§ **What is required**: The expected output is a copy of every line in the records with the string "archivo".
◇ ◇ ◇ ◇
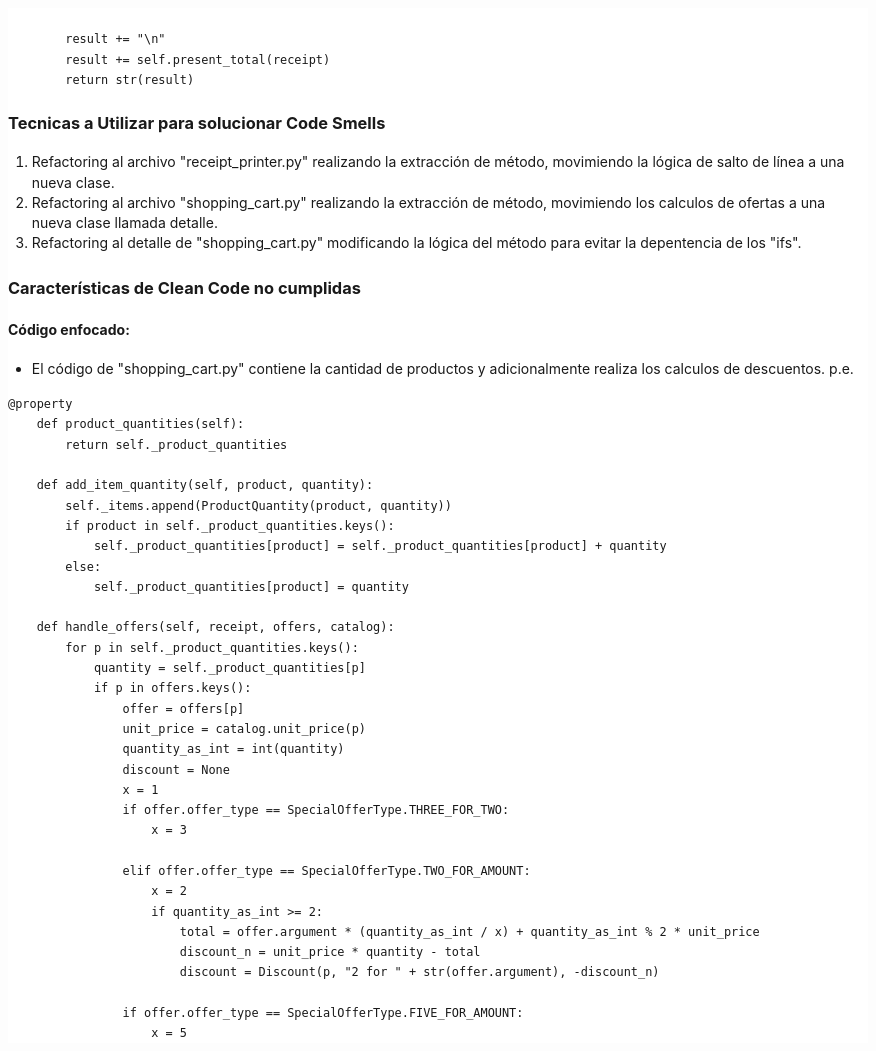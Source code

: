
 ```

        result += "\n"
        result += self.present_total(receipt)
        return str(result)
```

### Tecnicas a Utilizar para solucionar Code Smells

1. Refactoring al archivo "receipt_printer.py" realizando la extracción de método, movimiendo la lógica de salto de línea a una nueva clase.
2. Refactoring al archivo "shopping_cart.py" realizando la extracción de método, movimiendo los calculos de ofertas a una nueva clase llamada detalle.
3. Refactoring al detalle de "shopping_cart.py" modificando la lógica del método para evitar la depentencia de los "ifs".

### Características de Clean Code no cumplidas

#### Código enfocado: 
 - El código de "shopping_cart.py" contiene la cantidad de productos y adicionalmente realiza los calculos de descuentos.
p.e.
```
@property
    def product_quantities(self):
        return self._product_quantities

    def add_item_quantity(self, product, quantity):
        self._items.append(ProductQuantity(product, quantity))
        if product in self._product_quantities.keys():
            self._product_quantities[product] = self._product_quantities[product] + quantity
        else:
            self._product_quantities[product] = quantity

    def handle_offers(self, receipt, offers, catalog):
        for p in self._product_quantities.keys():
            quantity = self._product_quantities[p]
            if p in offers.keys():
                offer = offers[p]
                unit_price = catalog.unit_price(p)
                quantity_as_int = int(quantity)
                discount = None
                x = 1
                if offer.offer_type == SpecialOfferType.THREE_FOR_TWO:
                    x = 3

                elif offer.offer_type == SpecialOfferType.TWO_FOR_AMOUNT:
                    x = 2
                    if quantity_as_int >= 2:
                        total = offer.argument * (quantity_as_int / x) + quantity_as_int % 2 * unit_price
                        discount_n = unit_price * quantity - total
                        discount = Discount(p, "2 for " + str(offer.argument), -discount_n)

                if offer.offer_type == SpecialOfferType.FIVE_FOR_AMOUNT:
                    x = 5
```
◇ ◇ ◇ ◇
§ **Task result**:
1. Refactoring al archivo "receipt_printer.py" realizando la extracción de método, movimiendo la lógica de salto de línea a una nueva clase.
2. Refactoring al archivo "shopping_cart.py" realizando la extracción de método, movimiendo los calculos de ofertas a una nueva clase llamada detalle.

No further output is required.